Following the battle, The MacLachlan's were forced to flee the castle as an aftermath of the Jacobite Rebellion. It was bombarded from the sea in 1746, on the orders of Duke of Cumberland. Since then, Old Castle Lachlan has remained uninhabited and has fallen into ruin.

In 1748, Rev. John MacLachlan of Kilchoan, in a letter to Rev. Robert Forbes, Bishop of Ross and Caithness, wrote,

I hope you'll take notice of Collonel MacLachlan of that Ilk, whom the newspapers and magazines neglected. 'Tis true he got but few of his clan rais'd, because most of them are situated amidst the Campbells. However he attended the Prince at Gladsmuir, and march'd with him to Carlyle, from whence he was detach'd by the Prince with an ample commission and 16 horses to lead on to England the 3,000 men that lay then at Perth... ...The Collonel join'd us again at Stirlin, and when we retir'd to Inverness the Prince made him Commissary of the army. At the battle of Culloden he had a regiment of 300 men, whereof 115 were his own people and 182 were Mackleans, who chose to be under his command, seeing their chief was not there. The said Collonel being the last that received orders from the Prince on the field of battle, he was shot by a cannonball as he was advancing on horseback to lead on his regiment, which was drawn up between the Macintoshes and the Stewarts of Appin.
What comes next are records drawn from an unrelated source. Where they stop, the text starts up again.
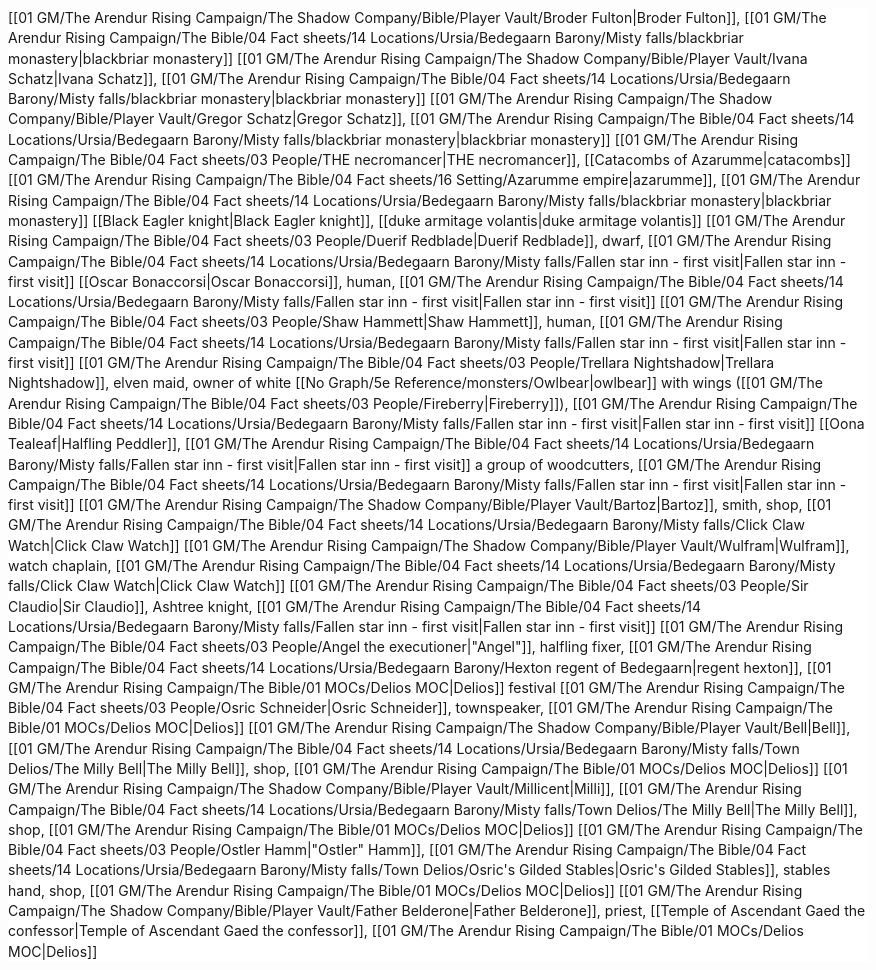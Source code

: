 [[01 GM/The Arendur Rising Campaign/The Shadow Company/Bible/Player Vault/Broder Fulton\|Broder Fulton]], [[01 GM/The Arendur Rising Campaign/The Bible/04 Fact sheets/14 Locations/Ursia/Bedegaarn Barony/Misty falls/blackbriar monastery\|blackbriar monastery]]
[[01 GM/The Arendur Rising Campaign/The Shadow Company/Bible/Player Vault/Ivana Schatz\|Ivana Schatz]], [[01 GM/The Arendur Rising Campaign/The Bible/04 Fact sheets/14 Locations/Ursia/Bedegaarn Barony/Misty falls/blackbriar monastery\|blackbriar monastery]]
[[01 GM/The Arendur Rising Campaign/The Shadow Company/Bible/Player Vault/Gregor Schatz\|Gregor Schatz]], [[01 GM/The Arendur Rising Campaign/The Bible/04 Fact sheets/14 Locations/Ursia/Bedegaarn Barony/Misty falls/blackbriar monastery\|blackbriar monastery]]
[[01 GM/The Arendur Rising Campaign/The Bible/04 Fact sheets/03 People/THE necromancer\|THE necromancer]], [[Catacombs of Azarumme\|catacombs]] [[01 GM/The Arendur Rising Campaign/The Bible/04 Fact sheets/16 Setting/Azarumme empire\|azarumme]], [[01 GM/The Arendur Rising Campaign/The Bible/04 Fact sheets/14 Locations/Ursia/Bedegaarn Barony/Misty falls/blackbriar monastery\|blackbriar monastery]]
[[Black Eagler knight\|Black Eagler knight]], [[duke armitage volantis\|duke armitage volantis]]
[[01 GM/The Arendur Rising Campaign/The Bible/04 Fact sheets/03 People/Duerif Redblade\|Duerif Redblade]], dwarf, [[01 GM/The Arendur Rising Campaign/The Bible/04 Fact sheets/14 Locations/Ursia/Bedegaarn Barony/Misty falls/Fallen star inn - first visit\|Fallen star inn - first visit]]
[[Oscar Bonaccorsi\|Oscar Bonaccorsi]], human, [[01 GM/The Arendur Rising Campaign/The Bible/04 Fact sheets/14 Locations/Ursia/Bedegaarn Barony/Misty falls/Fallen star inn - first visit\|Fallen star inn - first visit]]
[[01 GM/The Arendur Rising Campaign/The Bible/04 Fact sheets/03 People/Shaw Hammett\|Shaw Hammett]], human, [[01 GM/The Arendur Rising Campaign/The Bible/04 Fact sheets/14 Locations/Ursia/Bedegaarn Barony/Misty falls/Fallen star inn - first visit\|Fallen star inn - first visit]]
[[01 GM/The Arendur Rising Campaign/The Bible/04 Fact sheets/03 People/Trellara Nightshadow\|Trellara Nightshadow]], elven maid, owner of white [[No Graph/5e Reference/monsters/Owlbear\|owlbear]] with wings ([[01 GM/The Arendur Rising Campaign/The Bible/04 Fact sheets/03 People/Fireberry\|Fireberry]]), [[01 GM/The Arendur Rising Campaign/The Bible/04 Fact sheets/14 Locations/Ursia/Bedegaarn Barony/Misty falls/Fallen star inn - first visit\|Fallen star inn - first visit]]
[[Oona Tealeaf\|Halfling Peddler]], [[01 GM/The Arendur Rising Campaign/The Bible/04 Fact sheets/14 Locations/Ursia/Bedegaarn Barony/Misty falls/Fallen star inn - first visit\|Fallen star inn - first visit]]
a group of woodcutters, [[01 GM/The Arendur Rising Campaign/The Bible/04 Fact sheets/14 Locations/Ursia/Bedegaarn Barony/Misty falls/Fallen star inn - first visit\|Fallen star inn - first visit]]
[[01 GM/The Arendur Rising Campaign/The Shadow Company/Bible/Player Vault/Bartoz\|Bartoz]], smith, shop, [[01 GM/The Arendur Rising Campaign/The Bible/04 Fact sheets/14 Locations/Ursia/Bedegaarn Barony/Misty falls/Click Claw Watch\|Click Claw Watch]]
[[01 GM/The Arendur Rising Campaign/The Shadow Company/Bible/Player Vault/Wulfram\|Wulfram]], watch chaplain, [[01 GM/The Arendur Rising Campaign/The Bible/04 Fact sheets/14 Locations/Ursia/Bedegaarn Barony/Misty falls/Click Claw Watch\|Click Claw Watch]]
[[01 GM/The Arendur Rising Campaign/The Bible/04 Fact sheets/03 People/Sir Claudio\|Sir Claudio]], Ashtree knight, [[01 GM/The Arendur Rising Campaign/The Bible/04 Fact sheets/14 Locations/Ursia/Bedegaarn Barony/Misty falls/Fallen star inn - first visit\|Fallen star inn - first visit]]
[[01 GM/The Arendur Rising Campaign/The Bible/04 Fact sheets/03 People/Angel the executioner\|"Angel"]], halfling fixer, [[01 GM/The Arendur Rising Campaign/The Bible/04 Fact sheets/14 Locations/Ursia/Bedegaarn Barony/Hexton regent of Bedegaarn\|regent hexton]], [[01 GM/The Arendur Rising Campaign/The Bible/01 MOCs/Delios MOC\|Delios]] festival
[[01 GM/The Arendur Rising Campaign/The Bible/04 Fact sheets/03 People/Osric Schneider\|Osric Schneider]], townspeaker, [[01 GM/The Arendur Rising Campaign/The Bible/01 MOCs/Delios MOC\|Delios]]
[[01 GM/The Arendur Rising Campaign/The Shadow Company/Bible/Player Vault/Bell\|Bell]], [[01 GM/The Arendur Rising Campaign/The Bible/04 Fact sheets/14 Locations/Ursia/Bedegaarn Barony/Misty falls/Town Delios/The Milly Bell\|The Milly Bell]], shop, [[01 GM/The Arendur Rising Campaign/The Bible/01 MOCs/Delios MOC\|Delios]]
[[01 GM/The Arendur Rising Campaign/The Shadow Company/Bible/Player Vault/Millicent\|Milli]], [[01 GM/The Arendur Rising Campaign/The Bible/04 Fact sheets/14 Locations/Ursia/Bedegaarn Barony/Misty falls/Town Delios/The Milly Bell\|The Milly Bell]], shop, [[01 GM/The Arendur Rising Campaign/The Bible/01 MOCs/Delios MOC\|Delios]]
[[01 GM/The Arendur Rising Campaign/The Bible/04 Fact sheets/03 People/Ostler Hamm\|"Ostler" Hamm]], [[01 GM/The Arendur Rising Campaign/The Bible/04 Fact sheets/14 Locations/Ursia/Bedegaarn Barony/Misty falls/Town Delios/Osric's Gilded Stables\|Osric's Gilded Stables]], stables hand, shop, [[01 GM/The Arendur Rising Campaign/The Bible/01 MOCs/Delios MOC\|Delios]]
[[01 GM/The Arendur Rising Campaign/The Shadow Company/Bible/Player Vault/Father Belderone\|Father Belderone]], priest, [[Temple of Ascendant Gaed the confessor\|Temple of Ascendant Gaed the confessor]], [[01 GM/The Arendur Rising Campaign/The Bible/01 MOCs/Delios MOC\|Delios]]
Through the intervention of the Duke of Argyll, the lands were returned to Robert MacLachlan, the 18th Chief, on November 18, 1749, then age 14.

== Modern history ==
Old Castle Lachlan nowadays has become an attraction, drawing in many passersby and fellow MacLachlans. Since 2011, conservationist attempts have been made by Clan MacLachlan to prevent further erosion and the possible collapse. Using traditional masonry techniques, the goal is to preserve Old Castle Lachlan and to protect it from further aging and weathering.